How I Slow The Racing Thoughts
Trout live in beautiful places. They like cold water, preferably flowing over the rocky riverbed. To catch them you must wade into running river, one uncertain step at a time over very slippery rocks with a fly rod in one hand and the other jerking and waving to counterbalance what seems like a certain plunge into frigid water.
Fly fishing a form of ballet. Your rod is like a conductor’s baton. If your cues and gestures are precise, the line floats in the air above the water, forming fluid arcs until the fly gently lands in the water. You slowly strip the line in and cast again, waiting for the trout to strike. The scenery is breathtaking and there is no sound but for birds and the whoosh of the rapids in the river.
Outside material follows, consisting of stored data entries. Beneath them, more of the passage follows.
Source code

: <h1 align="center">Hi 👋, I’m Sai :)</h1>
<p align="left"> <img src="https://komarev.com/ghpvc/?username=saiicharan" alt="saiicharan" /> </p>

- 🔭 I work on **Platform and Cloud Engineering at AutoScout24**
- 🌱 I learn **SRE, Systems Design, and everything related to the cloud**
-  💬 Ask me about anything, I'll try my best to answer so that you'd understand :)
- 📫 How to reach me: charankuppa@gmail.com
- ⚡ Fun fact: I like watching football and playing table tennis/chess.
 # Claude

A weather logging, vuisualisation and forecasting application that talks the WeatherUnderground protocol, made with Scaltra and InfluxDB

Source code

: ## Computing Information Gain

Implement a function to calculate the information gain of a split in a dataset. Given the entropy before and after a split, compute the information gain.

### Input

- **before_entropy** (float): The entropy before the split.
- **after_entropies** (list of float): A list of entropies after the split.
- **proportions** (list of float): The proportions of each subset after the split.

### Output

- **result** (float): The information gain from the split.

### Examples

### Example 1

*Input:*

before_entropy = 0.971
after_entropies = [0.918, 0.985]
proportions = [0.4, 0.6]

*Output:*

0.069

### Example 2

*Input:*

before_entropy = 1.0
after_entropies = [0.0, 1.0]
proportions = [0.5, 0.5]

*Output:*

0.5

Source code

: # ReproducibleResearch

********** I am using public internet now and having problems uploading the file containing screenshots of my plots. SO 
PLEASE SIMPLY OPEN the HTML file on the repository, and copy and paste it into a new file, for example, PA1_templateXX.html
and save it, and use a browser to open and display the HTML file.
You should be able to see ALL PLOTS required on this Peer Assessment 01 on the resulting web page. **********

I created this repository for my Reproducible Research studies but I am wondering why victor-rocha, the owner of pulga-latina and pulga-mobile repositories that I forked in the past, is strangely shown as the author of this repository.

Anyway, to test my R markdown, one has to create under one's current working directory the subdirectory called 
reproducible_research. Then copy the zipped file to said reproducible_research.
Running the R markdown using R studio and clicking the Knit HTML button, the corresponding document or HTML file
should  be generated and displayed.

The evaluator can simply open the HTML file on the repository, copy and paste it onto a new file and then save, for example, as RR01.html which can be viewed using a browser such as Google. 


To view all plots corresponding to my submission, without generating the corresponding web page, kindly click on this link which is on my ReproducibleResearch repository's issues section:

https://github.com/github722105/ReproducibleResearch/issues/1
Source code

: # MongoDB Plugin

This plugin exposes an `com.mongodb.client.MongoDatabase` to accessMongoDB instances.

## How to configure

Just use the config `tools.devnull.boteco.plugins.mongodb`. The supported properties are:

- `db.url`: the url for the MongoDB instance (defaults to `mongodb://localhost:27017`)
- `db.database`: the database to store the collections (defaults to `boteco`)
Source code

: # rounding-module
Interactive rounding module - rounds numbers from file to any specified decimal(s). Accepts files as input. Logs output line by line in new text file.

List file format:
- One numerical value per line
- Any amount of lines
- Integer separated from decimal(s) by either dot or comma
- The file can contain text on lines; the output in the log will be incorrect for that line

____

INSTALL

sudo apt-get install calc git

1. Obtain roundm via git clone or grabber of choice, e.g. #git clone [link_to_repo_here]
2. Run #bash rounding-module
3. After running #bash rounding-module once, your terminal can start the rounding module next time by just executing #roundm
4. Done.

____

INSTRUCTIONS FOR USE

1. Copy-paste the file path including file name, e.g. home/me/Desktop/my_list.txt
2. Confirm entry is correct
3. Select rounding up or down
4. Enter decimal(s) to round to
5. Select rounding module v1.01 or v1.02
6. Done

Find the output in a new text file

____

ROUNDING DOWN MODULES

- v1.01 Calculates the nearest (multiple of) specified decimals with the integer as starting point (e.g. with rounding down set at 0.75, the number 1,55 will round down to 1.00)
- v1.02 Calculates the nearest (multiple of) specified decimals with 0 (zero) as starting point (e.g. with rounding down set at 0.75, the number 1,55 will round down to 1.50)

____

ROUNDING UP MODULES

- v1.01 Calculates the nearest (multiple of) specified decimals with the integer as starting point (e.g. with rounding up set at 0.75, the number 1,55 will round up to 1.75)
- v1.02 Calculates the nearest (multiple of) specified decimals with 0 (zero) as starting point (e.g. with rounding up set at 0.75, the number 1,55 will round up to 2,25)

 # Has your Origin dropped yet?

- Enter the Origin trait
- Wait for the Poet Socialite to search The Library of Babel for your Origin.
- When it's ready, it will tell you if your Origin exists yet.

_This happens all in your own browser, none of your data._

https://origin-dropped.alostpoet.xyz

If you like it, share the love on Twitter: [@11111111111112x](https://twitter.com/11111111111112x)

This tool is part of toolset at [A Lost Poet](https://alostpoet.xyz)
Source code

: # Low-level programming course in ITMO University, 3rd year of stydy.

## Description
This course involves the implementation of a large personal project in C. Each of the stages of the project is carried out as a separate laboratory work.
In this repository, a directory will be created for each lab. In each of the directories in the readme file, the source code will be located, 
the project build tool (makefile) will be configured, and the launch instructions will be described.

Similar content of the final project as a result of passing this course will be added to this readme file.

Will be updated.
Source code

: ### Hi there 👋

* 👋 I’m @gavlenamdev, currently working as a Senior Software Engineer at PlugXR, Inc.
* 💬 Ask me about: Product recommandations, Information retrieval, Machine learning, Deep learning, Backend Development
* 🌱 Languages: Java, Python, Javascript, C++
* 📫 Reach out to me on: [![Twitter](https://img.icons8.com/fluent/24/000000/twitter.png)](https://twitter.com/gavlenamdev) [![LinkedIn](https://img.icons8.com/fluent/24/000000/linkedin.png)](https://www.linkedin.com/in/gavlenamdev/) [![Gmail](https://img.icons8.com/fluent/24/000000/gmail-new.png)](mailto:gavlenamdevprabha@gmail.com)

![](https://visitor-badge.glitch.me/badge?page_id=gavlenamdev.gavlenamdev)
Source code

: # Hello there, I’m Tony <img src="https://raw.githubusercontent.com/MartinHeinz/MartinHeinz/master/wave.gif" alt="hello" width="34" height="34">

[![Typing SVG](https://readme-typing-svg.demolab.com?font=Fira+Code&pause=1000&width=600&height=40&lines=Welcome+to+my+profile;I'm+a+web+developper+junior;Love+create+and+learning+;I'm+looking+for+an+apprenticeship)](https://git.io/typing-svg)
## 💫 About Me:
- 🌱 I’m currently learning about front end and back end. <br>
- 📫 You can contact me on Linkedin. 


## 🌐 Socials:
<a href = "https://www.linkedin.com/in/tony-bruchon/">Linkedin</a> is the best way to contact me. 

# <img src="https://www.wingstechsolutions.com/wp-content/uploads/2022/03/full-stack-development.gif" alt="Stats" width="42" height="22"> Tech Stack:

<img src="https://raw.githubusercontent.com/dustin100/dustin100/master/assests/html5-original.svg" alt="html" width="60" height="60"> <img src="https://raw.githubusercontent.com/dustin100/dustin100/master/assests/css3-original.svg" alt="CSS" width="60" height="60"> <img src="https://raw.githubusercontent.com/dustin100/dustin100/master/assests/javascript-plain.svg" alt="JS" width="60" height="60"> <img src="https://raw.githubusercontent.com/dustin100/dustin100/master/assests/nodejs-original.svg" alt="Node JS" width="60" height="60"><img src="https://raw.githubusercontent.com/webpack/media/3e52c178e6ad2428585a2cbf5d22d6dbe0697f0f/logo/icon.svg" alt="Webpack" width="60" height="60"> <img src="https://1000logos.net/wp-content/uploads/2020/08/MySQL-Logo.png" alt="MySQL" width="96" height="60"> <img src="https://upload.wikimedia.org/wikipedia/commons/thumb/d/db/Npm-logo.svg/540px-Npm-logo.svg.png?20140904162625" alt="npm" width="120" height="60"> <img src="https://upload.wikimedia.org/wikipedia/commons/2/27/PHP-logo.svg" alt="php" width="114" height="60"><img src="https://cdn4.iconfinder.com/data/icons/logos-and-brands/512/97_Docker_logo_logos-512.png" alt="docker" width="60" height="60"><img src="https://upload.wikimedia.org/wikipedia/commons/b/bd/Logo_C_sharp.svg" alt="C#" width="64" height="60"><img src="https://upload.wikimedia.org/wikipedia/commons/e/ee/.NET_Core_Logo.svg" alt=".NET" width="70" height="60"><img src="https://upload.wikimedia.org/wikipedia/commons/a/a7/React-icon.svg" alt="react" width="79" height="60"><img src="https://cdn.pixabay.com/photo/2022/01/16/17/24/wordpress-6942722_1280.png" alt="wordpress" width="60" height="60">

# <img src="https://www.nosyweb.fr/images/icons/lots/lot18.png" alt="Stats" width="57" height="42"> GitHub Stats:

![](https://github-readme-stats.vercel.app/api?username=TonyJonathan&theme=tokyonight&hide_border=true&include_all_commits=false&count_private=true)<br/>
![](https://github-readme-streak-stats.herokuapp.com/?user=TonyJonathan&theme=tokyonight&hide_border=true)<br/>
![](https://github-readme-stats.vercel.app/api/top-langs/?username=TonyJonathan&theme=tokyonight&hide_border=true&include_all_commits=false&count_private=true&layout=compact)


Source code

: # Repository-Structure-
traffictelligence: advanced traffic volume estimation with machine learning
For me to accomplish this without falling or snagging my hook on my hat requires complete focus. If I think of anything else but the task at hand, I will fail. I have found several other activities that require this kind of razor focus. Snow skiing hard and fast, sculling – rowing a 27-foot pencil thin boat with long oars as fast as you can – and CrossFit – an extreme boot camp exercise program that demands I push my strength, flexibility and endurance to the limit at every workout.
Some people think I am too serious and obsessed with these kinds of activities. What they do not realize is that for those of us who are bipolar, these activities silence our racing thoughts and focus our mania into something good and healthy.
I used to swim and run a lot. Running and swimming exhausted me and helped burn-off the excess energy. But I could still think while I ran or swam. I would think about work, what I needed to pick up at the grocery store, bills and what I would have or should-have said to someone who had pissed me off.
One day, I took a class at a gym and we used this weird thing called a Bosu. It is round, about 2-feet in diameter, and flat on one side and the other side is rounded and squishy, like a partially deflated ball. The goal is to stand on the damn thing, either the flat or rounded side. First time I tried it I wobbled and shook so violently that I needed to hold someone’s hand.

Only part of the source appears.